For RIM to penetrate the consumer market, they will need to drop some of the entry level pricing to match Apple and build as large a catalog.  Tossing and collecting tons of free applications is a key start to reach the end user.  Having bundles that come with the cell provider device versions for free is an excellent selling point when you sit in the store and hunt for a new phone/device.  That moves us to marketing.


First thing, RIM must get the app store as an icon on each and every Blackberry device sold.  The new Storm on Verizon has this exact feature and drives you to download a fixed set of free applications right away.  This currently has no way to browse for anything outside of it and finding more on the Internet is always a duck hunt.  You never know what is good, how much it will be and how to get it.  Making this app center visible as soon as you start your device is almost like suggesting users buy more things.

RIM will also need to not only hit the enterprises hard with the sales of corporate applications (like SalesForce and bundle licenses), but the consumer with marketing around Skype, SlingPlayer Mobile and even Google integration apps that exist.  Centralizing this marketing push is a key movement from them to get the name Blackberry from being looked at as corporate only.  I only say this as even those concumers I know that got a Pearl or Curve, only chose these since they looked closest to the iPhone without being on AT&T.
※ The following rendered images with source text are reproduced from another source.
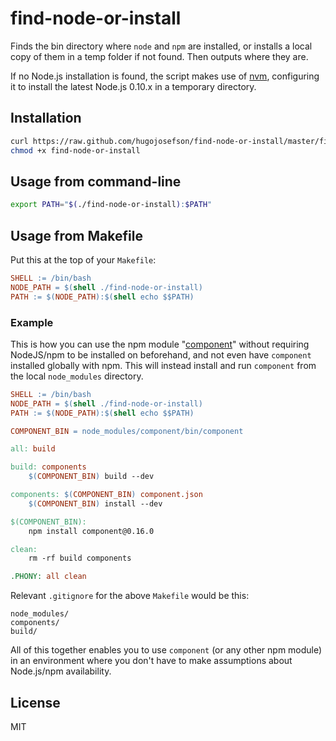 # find-node-or-install

Finds the bin directory where `node` and `npm` are installed, or installs a local copy of them in a temp folder if not found. Then outputs where they are.

If no Node.js installation is found, the script makes use of [nvm](https://github.com/creationix/nvm), configuring it to install the latest Node.js 0.10.x in a temporary directory.

## Installation

```bash
curl https://raw.github.com/hugojosefson/find-node-or-install/master/find-node-or-install -o find-node-or-install
chmod +x find-node-or-install
```

## Usage from command-line

```bash
export PATH="$(./find-node-or-install):$PATH"
```

## Usage from Makefile

Put this at the top of your `Makefile`:

```Makefile
SHELL := /bin/bash
NODE_PATH = $(shell ./find-node-or-install)
PATH := $(NODE_PATH):$(shell echo $$PATH)
```

### Example

This is how you can use the npm module "[component](https://github.com/component/component)" without requiring NodeJS/npm to be installed on beforehand, and not even have `component` installed globally with npm. This will instead install and run `component` from the local `node_modules` directory.

```Makefile
SHELL := /bin/bash
NODE_PATH = $(shell ./find-node-or-install)
PATH := $(NODE_PATH):$(shell echo $$PATH)

COMPONENT_BIN = node_modules/component/bin/component

all: build

build: components
	$(COMPONENT_BIN) build --dev

components: $(COMPONENT_BIN) component.json
	$(COMPONENT_BIN) install --dev

$(COMPONENT_BIN):
	npm install component@0.16.0

clean:
	rm -rf build components

.PHONY: all clean
```

Relevant `.gitignore` for the above `Makefile` would be this:

    node_modules/
    components/
    build/

All of this together enables you to use `component` (or any other npm module) in an environment where you don't have to make assumptions about Node.js/npm availability.

## License

  MIT
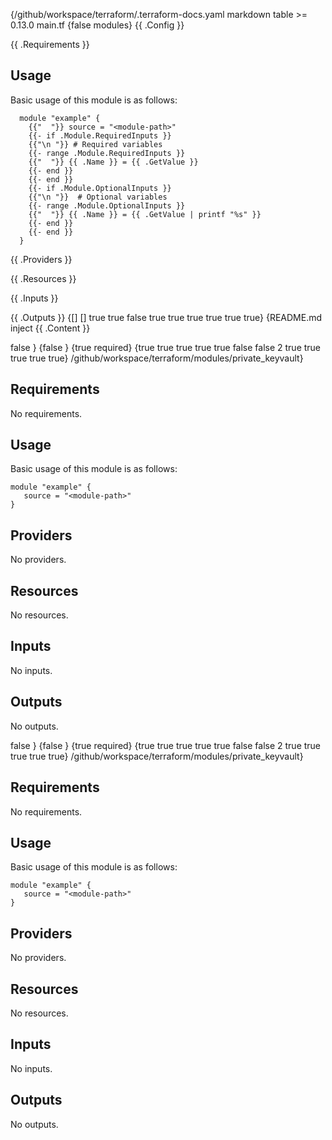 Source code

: <!-- BEGIN_TF_DOCS -->
{/github/workspace/terraform/.terraform-docs.yaml markdown table >= 0.13.0 main.tf  {false modules} {{ .Config }}

{{ .Requirements }}

## Usage
Basic usage of this module is as follows:
```hcl
  module "example" {
    {{"  "}} source = "<module-path>"
    {{- if .Module.RequiredInputs }}
    {{"\n "}} # Required variables
    {{- range .Module.RequiredInputs }}
    {{"  "}} {{ .Name }} = {{ .GetValue }}
    {{- end }}
    {{- end }}
    {{- if .Module.OptionalInputs }}
    {{"\n "}}  # Optional variables
    {{- range .Module.OptionalInputs }}
    {{"  "}} {{ .Name }} = {{ .GetValue | printf "%s" }}
    {{- end }}
    {{- end }}
  }
```

{{ .Providers }}

{{ .Resources }}

{{ .Inputs }}

{{ .Outputs }} {[] [] true true false true true true true true true} {README.md inject <!-- BEGIN_TF_DOCS -->
{{ .Content }}
<!-- END_TF_DOCS --> false <!-- BEGIN_TF_DOCS --> <!-- END_TF_DOCS -->} {false } {true required} {true true true true true false false 2 true true true true true} /github/workspace/terraform/modules/private_keyvault}

## Requirements

No requirements.

## Usage
Basic usage of this module is as follows:
```hcl
module "example" {
   source = "<module-path>"
}
```

## Providers

No providers.

## Resources

No resources.

## Inputs

No inputs.

## Outputs

No outputs.
<!-- END_TF_DOCS --> false <!-- BEGIN_TF_DOCS --> <!-- END_TF_DOCS -->} {false } {true required} {true true true true true false false 2 true true true true true} /github/workspace/terraform/modules/private_keyvault}

## Requirements

No requirements.

## Usage
Basic usage of this module is as follows:
```hcl
module "example" {
   source = "<module-path>"
}
```

## Providers

No providers.

## Resources

No resources.

## Inputs

No inputs.

## Outputs

No outputs.
<!-- END_TF_DOCS --> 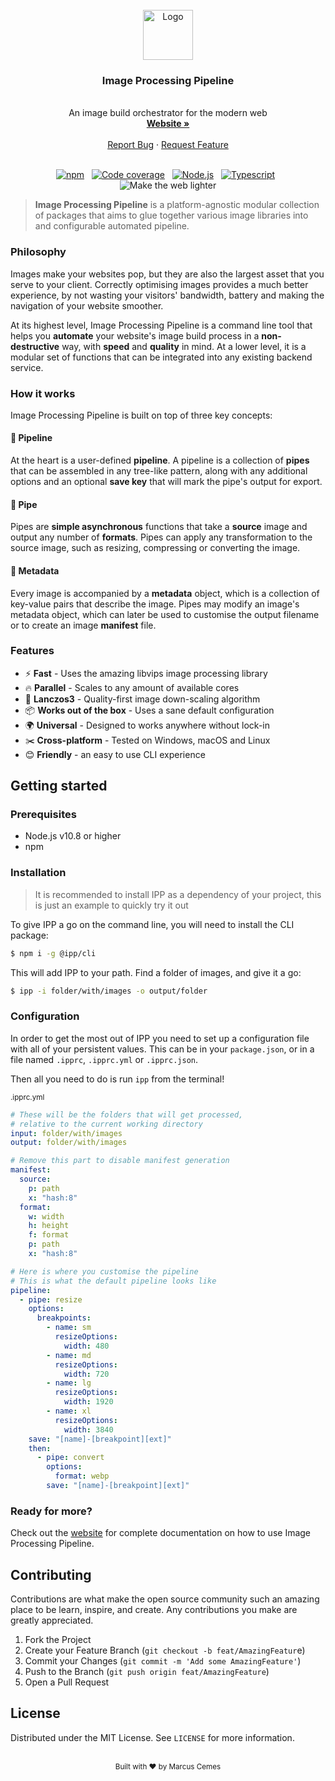 <br />
<div align="center">

  <a href="https://github.com/MarcusCemes/image-processing-pipeline">
    <img src="https://ipp.vercel.app/img/logo.svg" alt="Logo" width="80" height="80">
  </a>
  <h3 align="center">Image Processing Pipeline</h3>

  <div align="center">
    <br />
    <span align="center">An image build orchestrator for the modern web</span>
    <br />
    <a href="https://ipp.vercel.app" align="center"><strong>Website »</strong></a>
    <br /><br />
    <span  align="center">
      <a href="https://github.com/MarcusCemes/image-processing-pipeline/issues">Report Bug</a>
      ·
      <a href="https://github.com/MarcusCemes/image-processing-pipeline/issues">Request Feature</a>
    </span>
    <br /><br />
  </div>

[![npm][badge-npm]][link-npm]&nbsp;&nbsp;
[![Code coverage][badge-coverage]][link-coverage]&nbsp;&nbsp;
[![Node.js][badge-node]][link-node]&nbsp;&nbsp;
[![Typescript][badge-typescript]][link-typescript]&nbsp;&nbsp;
![Make the web lighter][badge-lighter]

</div>

> **Image Processing Pipeline** is a platform-agnostic  modular collection of packages that aims to glue together various image libraries into and configurable automated pipeline.

### Philosophy

Images make your websites pop, but they are also the largest asset that you serve to your client. Correctly optimising images provides a much better experience, by not wasting your visitors' bandwidth, battery and making the navigation of your website smoother.

At its highest level, Image Processing Pipeline is a command line tool that helps you **automate** your website's image build process in a **non-destructive** way, with **speed** and **quality** in mind. At a lower level, it is a modular set of functions that can be integrated into any existing backend service.

### How it works

Image Processing Pipeline is built on top of three key concepts:

#### 🌴 Pipeline

At the heart is a user-defined **pipeline**. A pipeline is a collection of **pipes** that can be assembled in any tree-like pattern, along with any additional options and an optional **save key** that will mark the pipe's output for export.

#### 🔨 Pipe

Pipes are **simple asynchronous** functions that take a **source** image and output any number of **formats**. Pipes can apply any transformation to the source image, such as resizing, compressing or converting the image.

#### 🔖 Metadata

Every image is accompanied by a **metadata** object, which is a collection of key-value pairs that describe the image. Pipes may modify an image's metadata object, which can later be used to customise the output filename or to create an image **manifest** file.

### Features

- ⚡ **Fast** - Uses the amazing libvips image processing library
- 🔥 **Parallel** - Scales to any amount of available cores
- 💎 **Lanczos3** - Quality-first image down-scaling algorithm
- 📦 **Works out of the box** - Uses a sane default configuration
- 🌍 **Universal** - Designed to works anywhere without lock-in
- ✂️ **Cross-platform** - Tested on Windows, macOS and Linux
- 😊 **Friendly** - an easy to use CLI experience

## Getting started

### Prerequisites

- Node.js v10.8 or higher
- npm

### Installation

> It is recommended to install IPP as a dependency of your project, this is just an example to quickly try it out

To give IPP a go on the command line, you will need to install the CLI package:

```bash
$ npm i -g @ipp/cli
```

This will add IPP to your path. Find a folder of images, and give it a go:

```bash
$ ipp -i folder/with/images -o output/folder
```

### Configuration

In order to get the most out of IPP you need to set up a configuration file with all of your persistent values. This can be in your `package.json`, or in a file named `.ipprc`, `.ipprc.yml` or `.ipprc.json`.

Then all you need to do is run `ipp` from the terminal!

<sub>.ipprc.yml</sub>

```yaml
# These will be the folders that will get processed,
# relative to the current working directory
input: folder/with/images
output: folder/with/images

# Remove this part to disable manifest generation
manifest:
  source:
    p: path
    x: "hash:8"
  format:
    w: width
    h: height
    f: format
    p: path
    x: "hash:8"

# Here is where you customise the pipeline
# This is what the default pipeline looks like
pipeline:
  - pipe: resize
    options:
      breakpoints:
        - name: sm
          resizeOptions:
            width: 480
        - name: md
          resizeOptions:
            width: 720
        - name: lg
          resizeOptions:
            width: 1920
        - name: xl
          resizeOptions:
            width: 3840
    save: "[name]-[breakpoint][ext]"
    then:
      - pipe: convert
        options:
          format: webp
        save: "[name]-[breakpoint][ext]"
```

### Ready for more?

Check out the [website][link-website] for complete documentation on how to use Image Processing Pipeline.

## Contributing

Contributions are what make the open source community such an amazing place to be learn, inspire, and create. Any contributions you make are greatly appreciated.

1. Fork the Project
2. Create your Feature Branch (`git checkout -b feat/AmazingFeatur`e)
3. Commit your Changes (`git commit -m 'Add some AmazingFeature'`)
4. Push to the Branch (`git push origin feat/AmazingFeature`)
5. Open a Pull Request

## License

Distributed under the MIT License. See `LICENSE` for more information.

<div align="center">
<br />
<sub>Built with ❤︎ by Marcus Cemes</sub>
</div>


<!-- BADGES -->

[badge-npm]: https://img.shields.io/badge/npm-CB3837.svg?style=for-the-badge&logo=npm
[badge-node]: https://img.shields.io/badge/Node.js--339933.svg?style=for-the-badge&logo=node.js
[badge-typescript]: https://img.shields.io/badge/Typescript--0074D9.svg?style=for-the-badge&logo=typescript
[badge-lighter]: https://img.shields.io/badge/Make_the_web-lighter-7FDBFF.svg?style=for-the-badge
[badge-coverage]: https://img.shields.io/codecov/c/github/MarcusCemes/image-processing-pipeline?style=for-the-badge

<!-- LINKS -->

[link-npm]: https://www.npmjs.com/org/ipp
[link-node]: https://nodejs.org
[link-typescript]: https://www.typescriptlang.org
[link-coverage]: https://codecov.io/gh/MarcusCemes/image-processing-pipeline

[link-website]: https://ipp.vercel.app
One other key is how RIM deploys updates quickly and allows you to exist and update to most any of them across providers.  Not one version and make me Jailbreak you, like Apple.  I can download the most recent OS version for my device, remove the vendor file and upgrade away.  My apps keep working, new features get added and the user is happy.  Corporations handle this in mass through testing and OTA deployments.

Another piece of marketing the the beautiful, inherent, full QWERTY keyboard on many of the devices.  A lot of people do not like typing on the iPhone and this is a huge win for RIM.  I, myself, got used to the Storm but still cant type as fast on the iPhone.  RIM has penetration into each and every carrier, unlike Apple, and can use that to beat the freakin pants off of them.


Before we get into how the Blackberry device gets the application, we need to mention the global presence of RIM already.  As Apple started in the US only and is slowly going out through AT&T globally, RIM has been there since they started.  You can take any of the devices (with tri or quad band support) anywhere on the globe and get service.  They need to capitalize on this early lead.

Another strength of the Blackberry that many do not know is the ability to install all these applications OTA (over the air).  Most people think you have to download it locally and then sync your Blackberry with the Desktop Manager that comes whether you are enterprise or consumer.  OTA simplifies installation and updates for everyone.

If you are corporate, your company can then buy packaged multiple licenses for mass distribution.  This ability also beats Apple since they must sell each and every one individually.  Imagine the volume sale to a company with thousands of devices and the return for RIM?  Companies can control OTA deployments with ease through the BES server (policy driven already so don't ask).  So they download and buy once and deploy once.


As usual, I jump around a bit, because I type as I think.  Through multiple license sales, bundles with cell carriers and a global corporate presence, RIM can make a huge leap and take a chuck of this emerging market.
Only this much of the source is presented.